**What the task asks:** Word for word, restate every line of the listing that follows.

[Data for review Boundary: Start]

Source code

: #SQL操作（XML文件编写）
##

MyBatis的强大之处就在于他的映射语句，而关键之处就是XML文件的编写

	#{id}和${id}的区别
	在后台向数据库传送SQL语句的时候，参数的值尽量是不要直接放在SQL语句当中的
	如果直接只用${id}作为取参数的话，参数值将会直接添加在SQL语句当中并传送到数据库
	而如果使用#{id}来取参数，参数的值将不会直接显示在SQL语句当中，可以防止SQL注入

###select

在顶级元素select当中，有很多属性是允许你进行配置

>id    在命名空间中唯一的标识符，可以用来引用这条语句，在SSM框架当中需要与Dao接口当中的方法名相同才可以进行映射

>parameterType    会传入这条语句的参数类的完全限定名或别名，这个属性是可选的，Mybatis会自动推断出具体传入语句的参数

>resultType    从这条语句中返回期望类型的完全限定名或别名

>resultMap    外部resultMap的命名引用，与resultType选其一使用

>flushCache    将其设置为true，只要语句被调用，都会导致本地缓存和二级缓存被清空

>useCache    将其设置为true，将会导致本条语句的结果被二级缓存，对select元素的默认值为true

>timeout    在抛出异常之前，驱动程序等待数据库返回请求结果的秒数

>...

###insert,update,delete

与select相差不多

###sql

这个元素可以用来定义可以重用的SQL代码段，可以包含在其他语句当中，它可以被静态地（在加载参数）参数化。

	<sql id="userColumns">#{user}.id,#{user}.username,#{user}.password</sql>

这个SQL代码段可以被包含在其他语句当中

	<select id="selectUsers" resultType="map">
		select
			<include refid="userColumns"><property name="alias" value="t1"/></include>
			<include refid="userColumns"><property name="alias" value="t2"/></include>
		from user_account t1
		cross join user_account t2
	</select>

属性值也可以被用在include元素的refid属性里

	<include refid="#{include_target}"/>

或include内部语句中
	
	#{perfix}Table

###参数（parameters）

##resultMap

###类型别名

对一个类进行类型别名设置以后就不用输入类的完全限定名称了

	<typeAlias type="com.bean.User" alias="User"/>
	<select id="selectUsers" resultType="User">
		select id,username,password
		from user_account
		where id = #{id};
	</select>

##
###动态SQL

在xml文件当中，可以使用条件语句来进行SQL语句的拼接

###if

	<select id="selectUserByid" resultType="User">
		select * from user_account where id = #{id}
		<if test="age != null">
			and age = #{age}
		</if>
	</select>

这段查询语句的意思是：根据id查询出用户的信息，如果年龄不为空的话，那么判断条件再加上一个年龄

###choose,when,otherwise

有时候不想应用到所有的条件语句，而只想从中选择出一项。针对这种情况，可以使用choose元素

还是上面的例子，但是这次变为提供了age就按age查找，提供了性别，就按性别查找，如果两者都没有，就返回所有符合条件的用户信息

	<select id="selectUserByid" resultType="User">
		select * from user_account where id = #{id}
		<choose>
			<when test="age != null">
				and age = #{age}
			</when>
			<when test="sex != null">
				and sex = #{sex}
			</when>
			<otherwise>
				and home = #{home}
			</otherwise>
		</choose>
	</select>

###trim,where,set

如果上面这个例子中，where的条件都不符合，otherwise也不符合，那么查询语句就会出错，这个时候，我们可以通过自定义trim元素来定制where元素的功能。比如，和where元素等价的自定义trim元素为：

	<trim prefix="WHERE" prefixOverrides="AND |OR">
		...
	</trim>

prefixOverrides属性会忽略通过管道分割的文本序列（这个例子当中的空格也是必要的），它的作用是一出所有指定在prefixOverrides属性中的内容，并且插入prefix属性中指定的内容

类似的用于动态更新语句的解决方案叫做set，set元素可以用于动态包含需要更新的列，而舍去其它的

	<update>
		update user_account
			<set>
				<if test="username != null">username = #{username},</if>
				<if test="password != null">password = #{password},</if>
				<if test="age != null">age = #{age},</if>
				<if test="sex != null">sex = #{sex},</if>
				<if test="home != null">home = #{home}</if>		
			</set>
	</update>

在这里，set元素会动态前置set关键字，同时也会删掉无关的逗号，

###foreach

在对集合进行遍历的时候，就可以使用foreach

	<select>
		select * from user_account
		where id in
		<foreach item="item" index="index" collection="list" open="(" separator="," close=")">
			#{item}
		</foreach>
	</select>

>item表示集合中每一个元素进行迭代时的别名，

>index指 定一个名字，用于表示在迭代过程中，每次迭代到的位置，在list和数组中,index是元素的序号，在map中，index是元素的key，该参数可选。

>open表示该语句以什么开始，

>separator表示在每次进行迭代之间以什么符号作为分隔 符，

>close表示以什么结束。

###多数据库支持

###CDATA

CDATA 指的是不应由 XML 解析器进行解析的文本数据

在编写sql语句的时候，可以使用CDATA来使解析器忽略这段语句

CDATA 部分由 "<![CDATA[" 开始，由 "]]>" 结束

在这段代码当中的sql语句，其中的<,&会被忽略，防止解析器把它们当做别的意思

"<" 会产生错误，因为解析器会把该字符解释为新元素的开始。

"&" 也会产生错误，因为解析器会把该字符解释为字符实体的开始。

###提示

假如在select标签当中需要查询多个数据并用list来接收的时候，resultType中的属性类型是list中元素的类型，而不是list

[Data for review Boundary: End]

**Task output:**
Source code

: #SQL操作（XML文件编写）
##

MyBatis的强大之处就在于他的映射语句，而关键之处就是XML文件的编写

	#{id}和${id}的区别
	在后台向数据库传送SQL语句的时候，参数的值尽量是不要直接放在SQL语句当中的
	如果直接只用${id}作为取参数的话，参数值将会直接添加在SQL语句当中并传送到数据库
	而如果使用#{id}来取参数，参数的值将不会直接显示在SQL语句当中，可以防止SQL注入

###select

在顶级元素select当中，有很多属性是允许你进行配置

>id    在命名空间中唯一的标识符，可以用来引用这条语句，在SSM框架当中需要与Dao接口当中的方法名相同才可以进行映射

>parameterType    会传入这条语句的参数类的完全限定名或别名，这个属性是可选的，Mybatis会自动推断出具体传入语句的参数

>resultType    从这条语句中返回期望类型的完全限定名或别名

>resultMap    外部resultMap的命名引用，与resultType选其一使用

>flushCache    将其设置为true，只要语句被调用，都会导致本地缓存和二级缓存被清空

>useCache    将其设置为true，将会导致本条语句的结果被二级缓存，对select元素的默认值为true

>timeout    在抛出异常之前，驱动程序等待数据库返回请求结果的秒数

>...

###insert,update,delete

与select相差不多

###sql

这个元素可以用来定义可以重用的SQL代码段，可以包含在其他语句当中，它可以被静态地（在加载参数）参数化。

	<sql id="userColumns">#{user}.id,#{user}.username,#{user}.password</sql>

这个SQL代码段可以被包含在其他语句当中

	<select id="selectUsers" resultType="map">
		select
			<include refid="userColumns"><property name="alias" value="t1"/></include>
			<include refid="userColumns"><property name="alias" value="t2"/></include>
		from user_account t1
		cross join user_account t2
	</select>

属性值也可以被用在include元素的refid属性里

	<include refid="#{include_target}"/>

或include内部语句中
	
	#{perfix}Table

###参数（parameters）

##resultMap

###类型别名

对一个类进行类型别名设置以后就不用输入类的完全限定名称了

	<typeAlias type="com.bean.User" alias="User"/>
	<select id="selectUsers" resultType="User">
		select id,username,password
		from user_account
		where id = #{id};
	</select>

##
###动态SQL

在xml文件当中，可以使用条件语句来进行SQL语句的拼接

###if

	<select id="selectUserByid" resultType="User">
		select * from user_account where id = #{id}
		<if test="age != null">
			and age = #{age}
		</if>
	</select>

这段查询语句的意思是：根据id查询出用户的信息，如果年龄不为空的话，那么判断条件再加上一个年龄

###choose,when,otherwise

有时候不想应用到所有的条件语句，而只想从中选择出一项。针对这种情况，可以使用choose元素

还是上面的例子，但是这次变为提供了age就按age查找，提供了性别，就按性别查找，如果两者都没有，就返回所有符合条件的用户信息

	<select id="selectUserByid" resultType="User">
		select * from user_account where id = #{id}
		<choose>
			<when test="age != null">
				and age = #{age}
			</when>
			<when test="sex != null">
				and sex = #{sex}
			</when>
			<otherwise>
				and home = #{home}
			</otherwise>
		</choose>
	</select>

###trim,where,set

如果上面这个例子中，where的条件都不符合，otherwise也不符合，那么查询语句就会出错，这个时候，我们可以通过自定义trim元素来定制where元素的功能。比如，和where元素等价的自定义trim元素为：

	<trim prefix="WHERE" prefixOverrides="AND |OR">
		...
	</trim>

prefixOverrides属性会忽略通过管道分割的文本序列（这个例子当中的空格也是必要的），它的作用是一出所有指定在prefixOverrides属性中的内容，并且插入prefix属性中指定的内容

类似的用于动态更新语句的解决方案叫做set，set元素可以用于动态包含需要更新的列，而舍去其它的

	<update>
		update user_account
			<set>
				<if test="username != null">username = #{username},</if>
				<if test="password != null">password = #{password},</if>
				<if test="age != null">age = #{age},</if>
				<if test="sex != null">sex = #{sex},</if>
				<if test="home != null">home = #{home}</if>		
			</set>
	</update>

在这里，set元素会动态前置set关键字，同时也会删掉无关的逗号，

###foreach

在对集合进行遍历的时候，就可以使用foreach

	<select>
		select * from user_account
		where id in
		<foreach item="item" index="index" collection="list" open="(" separator="," close=")">
			#{item}
		</foreach>
	</select>

>item表示集合中每一个元素进行迭代时的别名，

>index指 定一个名字，用于表示在迭代过程中，每次迭代到的位置，在list和数组中,index是元素的序号，在map中，index是元素的key，该参数可选。

>open表示该语句以什么开始，

>separator表示在每次进行迭代之间以什么符号作为分隔 符，

>close表示以什么结束。

###多数据库支持

###CDATA

CDATA 指的是不应由 XML 解析器进行解析的文本数据

在编写sql语句的时候，可以使用CDATA来使解析器忽略这段语句

CDATA 部分由 "<![CDATA[" 开始，由 "]]>" 结束

在这段代码当中的sql语句，其中的<,&会被忽略，防止解析器把它们当做别的意思

"<" 会产生错误，因为解析器会把该字符解释为新元素的开始。

"&" 也会产生错误，因为解析器会把该字符解释为字符实体的开始。

###提示

假如在select标签当中需要查询多个数据并用list来接收的时候，resultType中的属性类型是list中元素的类型，而不是list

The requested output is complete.